Task statement
Write the data below out exactly as it stands. Do not include the pictures.

Records to process
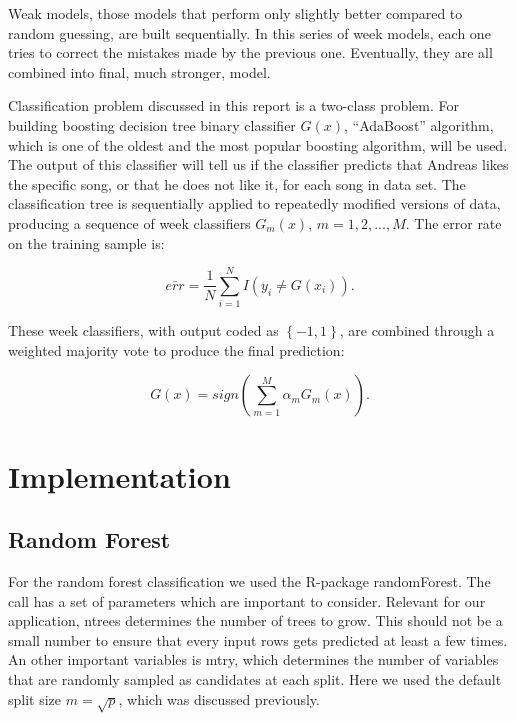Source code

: \documentclass{article}
\begin{document}
Weak models, those models that perform only slightly better compared to random guessing, are built sequentially. In this series of week models, each one tries to correct the mistakes made by the previous one. Eventually, they are all combined into final, much stronger, model. 

Classification problem discussed in this report is a two-class problem. For building boosting decision tree binary classifier $G(x)$, ``AdaBoost'' algorithm, which is one of the oldest and the most popular boosting algorithm, will be used. The output of this classifier will tell us if the classifier predicts that Andreas likes the specific song, or that he does not like it, for each song in data set. The classification tree is sequentially applied to repeatedly modified versions of data, producing a sequence of week classifiers $G_m(x)$, $m=1,2,...,M$. The error rate on the training sample is:

\begin{equation} \label{boost_error_rate}
\bar{err}=\frac{1}{N}\sum_{i=1}^{N}I(y_i\neq G(x_i)).
\end{equation}

These week classifiers, with output coded as $\left\{-1,1\right\}$, are combined through a weighted
majority vote to produce the final prediction:

\begin{equation} \label{boost_final_pred}
G(x)=sign(\sum_{m=1}^{M}\alpha_m G_m(x)).
\end{equation}

\section{Implementation}

\subsection{Random Forest}

For the random forest classification we used the R-package {\selectfont randomForest}. The call has a set of parameters which are important to consider. Relevant for our application, {\selectfont ntrees} determines the number of trees to grow. This should not be a small number to ensure that every input rows gets predicted at least a few times.
An other important variables is {\selectfont mtry}, which determines the number of variables that are randomly sampled as candidates at each split. Here we used the default split size $m=\sqrt{p}$, which was discussed previously.
\end{document}
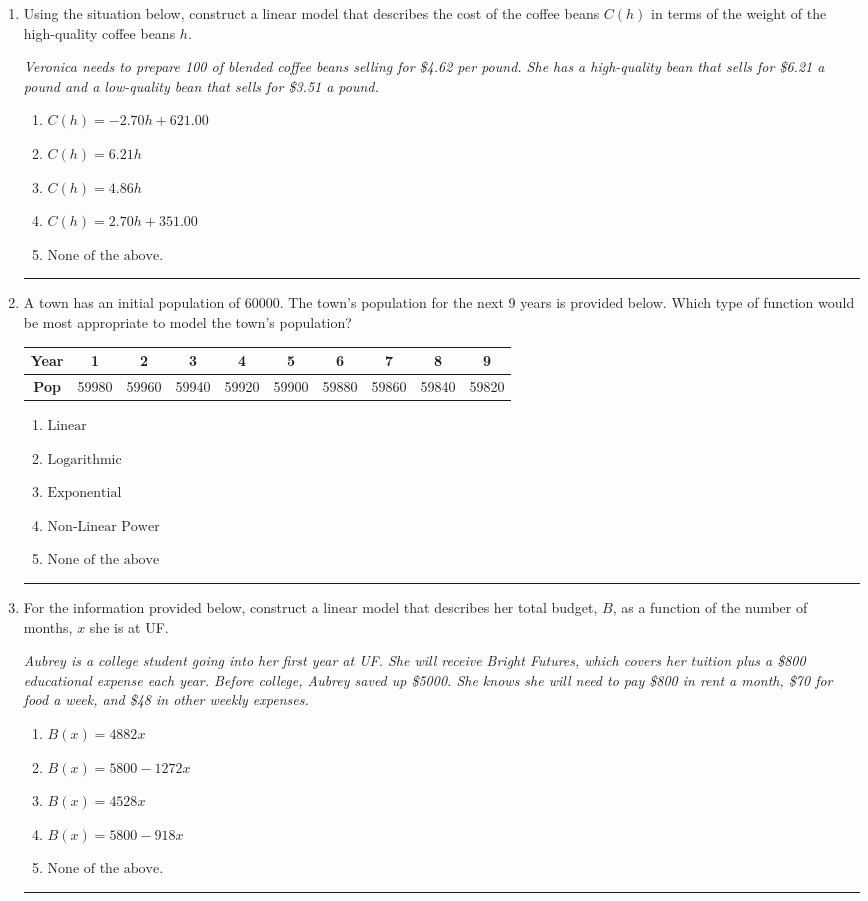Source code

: \documentclass[14pt]{extbook}
\newcommand{\litem}[1]{\item#1\hspace*{-1cm}\rule{\textwidth}{0.4pt}}
\begin{document}
\begin{enumerate}
{\begin{enumerate}[label=\Alph*.]
\end{enumerate} }
\litem{
Using the situation below, construct a linear model that describes the cost of the coffee beans $C(h)$ in terms of the weight of the high-quality coffee beans $h$.
\begin{center}
    \textit{ Veronica needs to prepare 100 of blended coffee beans selling for \$4.62 per pound. She has a high-quality bean that sells for \$6.21 a pound and a low-quality bean that sells for \$3.51 a pound. }
\end{center}
\begin{enumerate}[label=\Alph*.]
\item \( C(h) = -2.70 h + 621.00 \)
\item \( C(h) = 6.21 h \)
\item \( C(h) = 4.86 h \)
\item \( C(h) = 2.70 h + 351.00 \)
\item \( \text{None of the above.} \)

\end{enumerate} }
\litem{
A town has an initial population of 60000. The town's population for the next 9 years is provided below. Which type of function would be most appropriate to model the town's population?

\begin{tabular}{c|c|c|c|c|c|c|c|c|c}
\textbf{Year} &1 &2 &3 &4 &5 &6 &7 &8 &9\tabularnewline \hline
\textbf{Pop} &59980 &59960 &59940 &59920 &59900 &59880 &59860 &59840 &59820\end{tabular}\begin{enumerate}[label=\Alph*.]
\item \( \text{Linear} \)
\item \( \text{Logarithmic} \)
\item \( \text{Exponential} \)
\item \( \text{Non-Linear Power} \)
\item \( \text{None of the above} \)

\end{enumerate} }
\litem{
For the information provided below, construct a linear model that describes her total budget, $B$, as a function of the number of months, $x$ she is at UF.
\begin{center}
    \textit{ Aubrey is a college student going into her first year at UF. She will receive Bright Futures, which covers her tuition plus a \$800 educational expense each year. Before college, Aubrey saved up \$5000. She knows she will need to pay \$800 in rent a month, \$70 for food a week, and \$48 in other weekly expenses. }
\end{center}
\begin{enumerate}[label=\Alph*.]
\item \( B(x) = 4882 x \)
\item \( B(x) = 5800 - 1272 x \)
\item \( B(x) = 4528 x \)
\item \( B(x) = 5800 - 918 x \)
\item \( \text{None of the above.} \)


\end{enumerate}}
\end{enumerate}
\end{document}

Your response
Source code

: \documentclass{article}
\begin{document}
Weak models, those models that perform only slightly better compared to random guessing, are built sequentially. In this series of week models, each one tries to correct the mistakes made by the previous one. Eventually, they are all combined into final, much stronger, model. 

Classification problem discussed in this report is a two-class problem. For building boosting decision tree binary classifier $G(x)$, ``AdaBoost'' algorithm, which is one of the oldest and the most popular boosting algorithm, will be used. The output of this classifier will tell us if the classifier predicts that Andreas likes the specific song, or that he does not like it, for each song in data set. The classification tree is sequentially applied to repeatedly modified versions of data, producing a sequence of week classifiers $G_m(x)$, $m=1,2,...,M$. The error rate on the training sample is:

\begin{equation} \label{boost_error_rate}
\bar{err}=\frac{1}{N}\sum_{i=1}^{N}I(y_i\neq G(x_i)).
\end{equation}

These week classifiers, with output coded as $\left\{-1,1\right\}$, are combined through a weighted
majority vote to produce the final prediction:

\begin{equation} \label{boost_final_pred}
G(x)=sign(\sum_{m=1}^{M}\alpha_m G_m(x)).
\end{equation}

\section{Implementation}

\subsection{Random Forest}

For the random forest classification we used the R-package {\selectfont randomForest}. The call has a set of parameters which are important to consider. Relevant for our application, {\selectfont ntrees} determines the number of trees to grow. This should not be a small number to ensure that every input rows gets predicted at least a few times.
An other important variables is {\selectfont mtry}, which determines the number of variables that are randomly sampled as candidates at each split. Here we used the default split size $m=\sqrt{p}$, which was discussed previously.
\end{document}
Source code

: \documentclass[14pt]{extbook}
\newcommand{\litem}[1]{\item#1\hspace*{-1cm}\rule{\textwidth}{0.4pt}}
\begin{document}
\begin{enumerate}
{\begin{enumerate}[label=\Alph*.]
\end{enumerate} }
\litem{
Using the situation below, construct a linear model that describes the cost of the coffee beans $C(h)$ in terms of the weight of the high-quality coffee beans $h$.
\begin{center}
    \textit{ Veronica needs to prepare 100 of blended coffee beans selling for \$4.62 per pound. She has a high-quality bean that sells for \$6.21 a pound and a low-quality bean that sells for \$3.51 a pound. }
\end{center}
\begin{enumerate}[label=\Alph*.]
\item \( C(h) = -2.70 h + 621.00 \)
\item \( C(h) = 6.21 h \)
\item \( C(h) = 4.86 h \)
\item \( C(h) = 2.70 h + 351.00 \)
\item \( \text{None of the above.} \)

\end{enumerate} }
\litem{
A town has an initial population of 60000. The town's population for the next 9 years is provided below. Which type of function would be most appropriate to model the town's population?

\begin{tabular}{c|c|c|c|c|c|c|c|c|c}
\textbf{Year} &1 &2 &3 &4 &5 &6 &7 &8 &9\tabularnewline \hline
\textbf{Pop} &59980 &59960 &59940 &59920 &59900 &59880 &59860 &59840 &59820\end{tabular}\begin{enumerate}[label=\Alph*.]
\item \( \text{Linear} \)
\item \( \text{Logarithmic} \)
\item \( \text{Exponential} \)
\item \( \text{Non-Linear Power} \)
\item \( \text{None of the above} \)

\end{enumerate} }
\litem{
For the information provided below, construct a linear model that describes her total budget, $B$, as a function of the number of months, $x$ she is at UF.
\begin{center}
    \textit{ Aubrey is a college student going into her first year at UF. She will receive Bright Futures, which covers her tuition plus a \$800 educational expense each year. Before college, Aubrey saved up \$5000. She knows she will need to pay \$800 in rent a month, \$70 for food a week, and \$48 in other weekly expenses. }
\end{center}
\begin{enumerate}[label=\Alph*.]
\item \( B(x) = 4882 x \)
\item \( B(x) = 5800 - 1272 x \)
\item \( B(x) = 4528 x \)
\item \( B(x) = 5800 - 918 x \)
\item \( \text{None of the above.} \)


\end{enumerate}}
\end{enumerate}
\end{document}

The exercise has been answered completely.